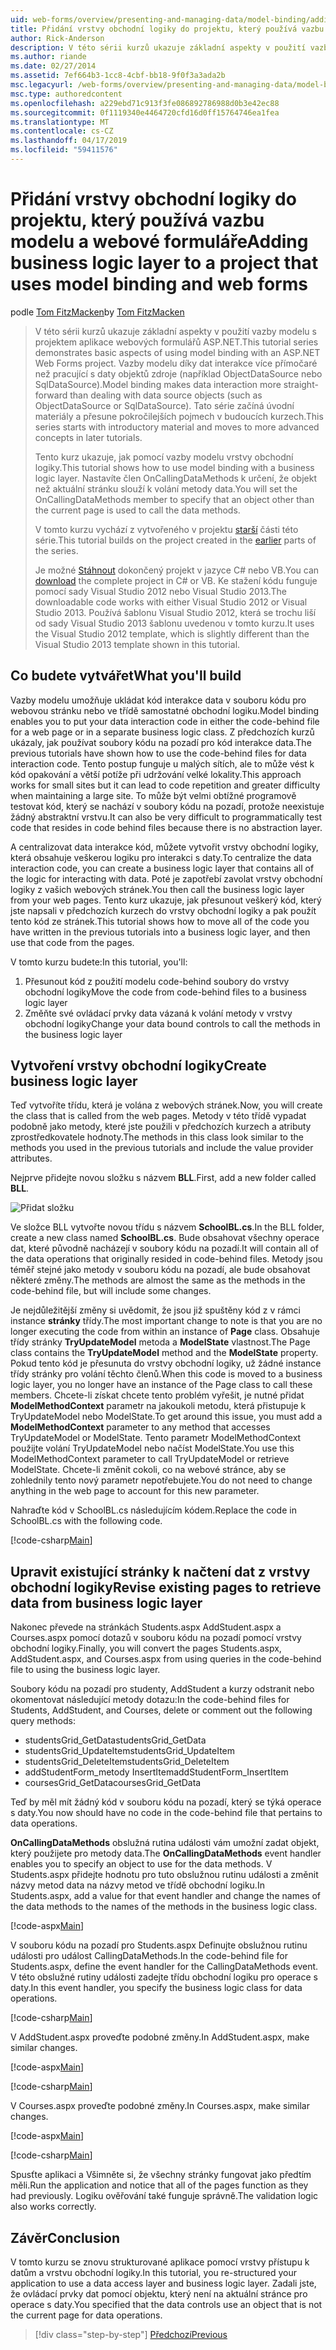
 ```yaml
---
uid: web-forms/overview/presenting-and-managing-data/model-binding/adding-business-logic-layer
title: Přidání vrstvy obchodní logiky do projektu, který používá vazbu modelu a webových formulářů | Dokumentace Microsoftu
author: Rick-Anderson
description: V této sérii kurzů ukazuje základní aspekty v použití vazby modelu s projektem aplikace webových formulářů ASP.NET. Data interakce díky vazby modelu další přímo-...
ms.author: riande
ms.date: 02/27/2014
ms.assetid: 7ef664b3-1cc8-4cbf-bb18-9f0f3a3ada2b
msc.legacyurl: /web-forms/overview/presenting-and-managing-data/model-binding/adding-business-logic-layer
msc.type: authoredcontent
ms.openlocfilehash: a229ebd71c913f3fe086892786988d0b3e42ec88
ms.sourcegitcommit: 0f1119340e4464720cfd16d0ff15764746ea1fea
ms.translationtype: MT
ms.contentlocale: cs-CZ
ms.lasthandoff: 04/17/2019
ms.locfileid: "59411576"
---
```

# <a name="adding-business-logic-layer-to-a-project-that-uses-model-binding-and-web-forms"></a><span data-ttu-id="631da-104">Přidání vrstvy obchodní logiky do projektu, který používá vazbu modelu a webové formuláře</span><span class="sxs-lookup"><span data-stu-id="631da-104">Adding business logic layer to a project that uses model binding and web forms</span></span>

<span data-ttu-id="631da-105">podle [Tom FitzMacken](https://github.com/tfitzmac)</span><span class="sxs-lookup"><span data-stu-id="631da-105">by [Tom FitzMacken](https://github.com/tfitzmac)</span></span>

> <span data-ttu-id="631da-106">V této sérii kurzů ukazuje základní aspekty v použití vazby modelu s projektem aplikace webových formulářů ASP.NET.</span><span class="sxs-lookup"><span data-stu-id="631da-106">This tutorial series demonstrates basic aspects of using model binding with an ASP.NET Web Forms project.</span></span> <span data-ttu-id="631da-107">Vazby modelu díky dat interakce více přímočaré než pracující s daty objektů zdroje (například ObjectDataSource nebo SqlDataSource).</span><span class="sxs-lookup"><span data-stu-id="631da-107">Model binding makes data interaction more straight-forward than dealing with data source objects (such as ObjectDataSource or SqlDataSource).</span></span> <span data-ttu-id="631da-108">Tato série začíná úvodní materiály a přesune pokročilejších pojmech v budoucích kurzech.</span><span class="sxs-lookup"><span data-stu-id="631da-108">This series starts with introductory material and moves to more advanced concepts in later tutorials.</span></span>
> 
> <span data-ttu-id="631da-109">Tento kurz ukazuje, jak pomocí vazby modelu vrstvy obchodní logiky.</span><span class="sxs-lookup"><span data-stu-id="631da-109">This tutorial shows how to use model binding with a business logic layer.</span></span> <span data-ttu-id="631da-110">Nastavíte člen OnCallingDataMethods k určení, že objekt než aktuální stránku slouží k volání metody data.</span><span class="sxs-lookup"><span data-stu-id="631da-110">You will set the OnCallingDataMethods member to specify that an object other than the current page is used to call the data methods.</span></span>
> 
> <span data-ttu-id="631da-111">V tomto kurzu vychází z vytvořeného v projektu [starší](retrieving-data.md) části této série.</span><span class="sxs-lookup"><span data-stu-id="631da-111">This tutorial builds on the project created in the [earlier](retrieving-data.md) parts of the series.</span></span>
> 
> <span data-ttu-id="631da-112">Je možné [Stáhnout](https://go.microsoft.com/fwlink/?LinkId=286116) dokončený projekt v jazyce C# nebo VB.</span><span class="sxs-lookup"><span data-stu-id="631da-112">You can [download](https://go.microsoft.com/fwlink/?LinkId=286116) the complete project in C# or VB.</span></span> <span data-ttu-id="631da-113">Ke stažení kódu funguje pomocí sady Visual Studio 2012 nebo Visual Studio 2013.</span><span class="sxs-lookup"><span data-stu-id="631da-113">The downloadable code works with either Visual Studio 2012 or Visual Studio 2013.</span></span> <span data-ttu-id="631da-114">Používá šablonu Visual Studio 2012, která se trochu liší od sady Visual Studio 2013 šablonu uvedenou v tomto kurzu.</span><span class="sxs-lookup"><span data-stu-id="631da-114">It uses the Visual Studio 2012 template, which is slightly different than the Visual Studio 2013 template shown in this tutorial.</span></span>


## <a name="what-youll-build"></a><span data-ttu-id="631da-115">Co budete vytvářet</span><span class="sxs-lookup"><span data-stu-id="631da-115">What you'll build</span></span>

<span data-ttu-id="631da-116">Vazby modelu umožňuje ukládat kód interakce data v souboru kódu pro webovou stránku nebo ve třídě samostatné obchodní logiku.</span><span class="sxs-lookup"><span data-stu-id="631da-116">Model binding enables you to put your data interaction code in either the code-behind file for a web page or in a separate business logic class.</span></span> <span data-ttu-id="631da-117">Z předchozích kurzů ukázaly, jak používat soubory kódu na pozadí pro kód interakce data.</span><span class="sxs-lookup"><span data-stu-id="631da-117">The previous tutorials have shown how to use the code-behind files for data interaction code.</span></span> <span data-ttu-id="631da-118">Tento postup funguje u malých sítích, ale to může vést k kód opakování a větší potíže při udržování velké lokality.</span><span class="sxs-lookup"><span data-stu-id="631da-118">This approach works for small sites but it can lead to code repetition and greater difficulty when maintaining a large site.</span></span> <span data-ttu-id="631da-119">To může být velmi obtížné programově testovat kód, který se nachází v soubory kódu na pozadí, protože neexistuje žádný abstraktní vrstvu.</span><span class="sxs-lookup"><span data-stu-id="631da-119">It can also be very difficult to programmatically test code that resides in code behind files because there is no abstraction layer.</span></span>

<span data-ttu-id="631da-120">A centralizovat data interakce kód, můžete vytvořit vrstvy obchodní logiky, která obsahuje veškerou logiku pro interakci s daty.</span><span class="sxs-lookup"><span data-stu-id="631da-120">To centralize the data interaction code, you can create a business logic layer that contains all of the logic for interacting with data.</span></span> <span data-ttu-id="631da-121">Poté je zapotřebí zavolat vrstvy obchodní logiky z vašich webových stránek.</span><span class="sxs-lookup"><span data-stu-id="631da-121">You then call the business logic layer from your web pages.</span></span> <span data-ttu-id="631da-122">Tento kurz ukazuje, jak přesunout veškerý kód, který jste napsali v předchozích kurzech do vrstvy obchodní logiky a pak použít tento kód ze stránek.</span><span class="sxs-lookup"><span data-stu-id="631da-122">This tutorial shows how to move all of the code you have written in the previous tutorials into a business logic layer, and then use that code from the pages.</span></span>

<span data-ttu-id="631da-123">V tomto kurzu budete:</span><span class="sxs-lookup"><span data-stu-id="631da-123">In this tutorial, you'll:</span></span>

1. <span data-ttu-id="631da-124">Přesunout kód z použití modelu code-behind soubory do vrstvy obchodní logiky</span><span class="sxs-lookup"><span data-stu-id="631da-124">Move the code from code-behind files to a business logic layer</span></span>
2. <span data-ttu-id="631da-125">Změňte své ovládací prvky data vázaná k volání metody v vrstvy obchodní logiky</span><span class="sxs-lookup"><span data-stu-id="631da-125">Change your data bound controls to call the methods in the business logic layer</span></span>

## <a name="create-business-logic-layer"></a><span data-ttu-id="631da-126">Vytvoření vrstvy obchodní logiky</span><span class="sxs-lookup"><span data-stu-id="631da-126">Create business logic layer</span></span>

<span data-ttu-id="631da-127">Teď vytvoříte třídu, která je volána z webových stránek.</span><span class="sxs-lookup"><span data-stu-id="631da-127">Now, you will create the class that is called from the web pages.</span></span> <span data-ttu-id="631da-128">Metody v této třídě vypadat podobně jako metody, které jste použili v předchozích kurzech a atributy zprostředkovatele hodnoty.</span><span class="sxs-lookup"><span data-stu-id="631da-128">The methods in this class look similar to the methods you used in the previous tutorials and include the value provider attributes.</span></span>

<span data-ttu-id="631da-129">Nejprve přidejte novou složku s názvem **BLL**.</span><span class="sxs-lookup"><span data-stu-id="631da-129">First, add a new folder called **BLL**.</span></span>

![Přidat složku](adding-business-logic-layer/_static/image1.png)

<span data-ttu-id="631da-131">Ve složce BLL vytvořte novou třídu s názvem **SchoolBL.cs**.</span><span class="sxs-lookup"><span data-stu-id="631da-131">In the BLL folder, create a new class named **SchoolBL.cs**.</span></span> <span data-ttu-id="631da-132">Bude obsahovat všechny operace dat, které původně nacházejí v soubory kódu na pozadí.</span><span class="sxs-lookup"><span data-stu-id="631da-132">It will contain all of the data operations that originally resided in code-behind files.</span></span> <span data-ttu-id="631da-133">Metody jsou téměř stejné jako metody v souboru kódu na pozadí, ale bude obsahovat některé změny.</span><span class="sxs-lookup"><span data-stu-id="631da-133">The methods are almost the same as the methods in the code-behind file, but will include some changes.</span></span>

<span data-ttu-id="631da-134">Je nejdůležitější změny si uvědomit, že jsou již spuštěny kód z v rámci instance **stránky** třídy.</span><span class="sxs-lookup"><span data-stu-id="631da-134">The most important change to note is that you are no longer executing the code from within an instance of **Page** class.</span></span> <span data-ttu-id="631da-135">Obsahuje třídy stránky **TryUpdateModel** metoda a **ModelState** vlastnost.</span><span class="sxs-lookup"><span data-stu-id="631da-135">The Page class contains the **TryUpdateModel** method and the **ModelState** property.</span></span> <span data-ttu-id="631da-136">Pokud tento kód je přesunuta do vrstvy obchodní logiky, už žádné instance třídy stránky pro volání těchto členů.</span><span class="sxs-lookup"><span data-stu-id="631da-136">When this code is moved to a business logic layer, you no longer have an instance of the Page class to call these members.</span></span> <span data-ttu-id="631da-137">Chcete-li získat chcete tento problém vyřešit, je nutné přidat **ModelMethodContext** parametr na jakoukoli metodu, která přistupuje k TryUpdateModel nebo ModelState.</span><span class="sxs-lookup"><span data-stu-id="631da-137">To get around this issue, you must add a **ModelMethodContext** parameter to any method that accesses TryUpdateModel or ModelState.</span></span> <span data-ttu-id="631da-138">Tento parametr ModelMethodContext použijte volání TryUpdateModel nebo načíst ModelState.</span><span class="sxs-lookup"><span data-stu-id="631da-138">You use this ModelMethodContext parameter to call TryUpdateModel or retrieve ModelState.</span></span> <span data-ttu-id="631da-139">Chcete-li změnit cokoli, co na webové stránce, aby se zohlednily tento nový parametr nepotřebujete.</span><span class="sxs-lookup"><span data-stu-id="631da-139">You do not need to change anything in the web page to account for this new parameter.</span></span>

<span data-ttu-id="631da-140">Nahraďte kód v SchoolBL.cs následujícím kódem.</span><span class="sxs-lookup"><span data-stu-id="631da-140">Replace the code in SchoolBL.cs with the following code.</span></span>

[!code-csharp[Main](adding-business-logic-layer/samples/sample1.cs)]

## <a name="revise-existing-pages-to-retrieve-data-from-business-logic-layer"></a><span data-ttu-id="631da-141">Upravit existující stránky k načtení dat z vrstvy obchodní logiky</span><span class="sxs-lookup"><span data-stu-id="631da-141">Revise existing pages to retrieve data from business logic layer</span></span>

<span data-ttu-id="631da-142">Nakonec převede na stránkách Students.aspx AddStudent.aspx a Courses.aspx pomocí dotazů v souboru kódu na pozadí pomocí vrstvy obchodní logiky.</span><span class="sxs-lookup"><span data-stu-id="631da-142">Finally, you will convert the pages Students.aspx, AddStudent.aspx, and Courses.aspx from using queries in the code-behind file to using the business logic layer.</span></span>

<span data-ttu-id="631da-143">Soubory kódu na pozadí pro studenty, AddStudent a kurzy odstranit nebo okomentovat následující metody dotazu:</span><span class="sxs-lookup"><span data-stu-id="631da-143">In the code-behind files for Students, AddStudent, and Courses, delete or comment out the following query methods:</span></span>

- <span data-ttu-id="631da-144">studentsGrid\_GetData</span><span class="sxs-lookup"><span data-stu-id="631da-144">studentsGrid\_GetData</span></span>
- <span data-ttu-id="631da-145">studentsGrid\_UpdateItem</span><span class="sxs-lookup"><span data-stu-id="631da-145">studentsGrid\_UpdateItem</span></span>
- <span data-ttu-id="631da-146">studentsGrid\_DeleteItem</span><span class="sxs-lookup"><span data-stu-id="631da-146">studentsGrid\_DeleteItem</span></span>
- <span data-ttu-id="631da-147">addStudentForm\_metody InsertItem</span><span class="sxs-lookup"><span data-stu-id="631da-147">addStudentForm\_InsertItem</span></span>
- <span data-ttu-id="631da-148">coursesGrid\_GetData</span><span class="sxs-lookup"><span data-stu-id="631da-148">coursesGrid\_GetData</span></span>

<span data-ttu-id="631da-149">Teď by měl mít žádný kód v souboru kódu na pozadí, který se týká operace s daty.</span><span class="sxs-lookup"><span data-stu-id="631da-149">You now should have no code in the code-behind file that pertains to data operations.</span></span>

<span data-ttu-id="631da-150">**OnCallingDataMethods** obslužná rutina události vám umožní zadat objekt, který použijete pro metody data.</span><span class="sxs-lookup"><span data-stu-id="631da-150">The **OnCallingDataMethods** event handler enables you to specify an object to use for the data methods.</span></span> <span data-ttu-id="631da-151">V Students.aspx přidejte hodnotu pro tuto obslužnou rutinu události a změnit názvy metod data na názvy metod ve třídě obchodní logiku.</span><span class="sxs-lookup"><span data-stu-id="631da-151">In Students.aspx, add a value for that event handler and change the names of the data methods to the names of the methods in the business logic class.</span></span>

[!code-aspx[Main](adding-business-logic-layer/samples/sample2.aspx?highlight=3-4,8)]

<span data-ttu-id="631da-152">V souboru kódu na pozadí pro Students.aspx Definujte obslužnou rutinu události pro událost CallingDataMethods.</span><span class="sxs-lookup"><span data-stu-id="631da-152">In the code-behind file for Students.aspx, define the event handler for the CallingDataMethods event.</span></span> <span data-ttu-id="631da-153">V této obslužné rutiny události zadejte třídu obchodní logiku pro operace s daty.</span><span class="sxs-lookup"><span data-stu-id="631da-153">In this event handler, you specify the business logic class for data operations.</span></span>

[!code-csharp[Main](adding-business-logic-layer/samples/sample3.cs)]

<span data-ttu-id="631da-154">V AddStudent.aspx proveďte podobné změny.</span><span class="sxs-lookup"><span data-stu-id="631da-154">In AddStudent.aspx, make similar changes.</span></span>

[!code-aspx[Main](adding-business-logic-layer/samples/sample4.aspx?highlight=3-4)]

[!code-csharp[Main](adding-business-logic-layer/samples/sample5.cs)]

<span data-ttu-id="631da-155">V Courses.aspx proveďte podobné změny.</span><span class="sxs-lookup"><span data-stu-id="631da-155">In Courses.aspx, make similar changes.</span></span>

[!code-aspx[Main](adding-business-logic-layer/samples/sample6.aspx?highlight=3-4)]

[!code-csharp[Main](adding-business-logic-layer/samples/sample7.cs)]

<span data-ttu-id="631da-156">Spusťte aplikaci a Všimněte si, že všechny stránky fungovat jako předtím měli.</span><span class="sxs-lookup"><span data-stu-id="631da-156">Run the application and notice that all of the pages function as they had previously.</span></span> <span data-ttu-id="631da-157">Logiku ověřování také funguje správně.</span><span class="sxs-lookup"><span data-stu-id="631da-157">The validation logic also works correctly.</span></span>

## <a name="conclusion"></a><span data-ttu-id="631da-158">Závěr</span><span class="sxs-lookup"><span data-stu-id="631da-158">Conclusion</span></span>

<span data-ttu-id="631da-159">V tomto kurzu se znovu strukturované aplikace pomocí vrstvy přístupu k datům a vrstvu obchodní logiky.</span><span class="sxs-lookup"><span data-stu-id="631da-159">In this tutorial, you re-structured your application to use a data access layer and business logic layer.</span></span> <span data-ttu-id="631da-160">Zadali jste, že ovládací prvky dat pomocí objektu, který není na aktuální stránce pro operace s daty.</span><span class="sxs-lookup"><span data-stu-id="631da-160">You specified that the data controls use an object that is not the current page for data operations.</span></span>

> [!div class="step-by-step"]
> [<span data-ttu-id="631da-161">Předchozí</span><span class="sxs-lookup"><span data-stu-id="631da-161">Previous</span></span>](using-query-string-values-to-retrieve-data.md)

= Task statement =
Answer with the count alone: how many lines in the data above have "budete" in them?

= Exercise output =
2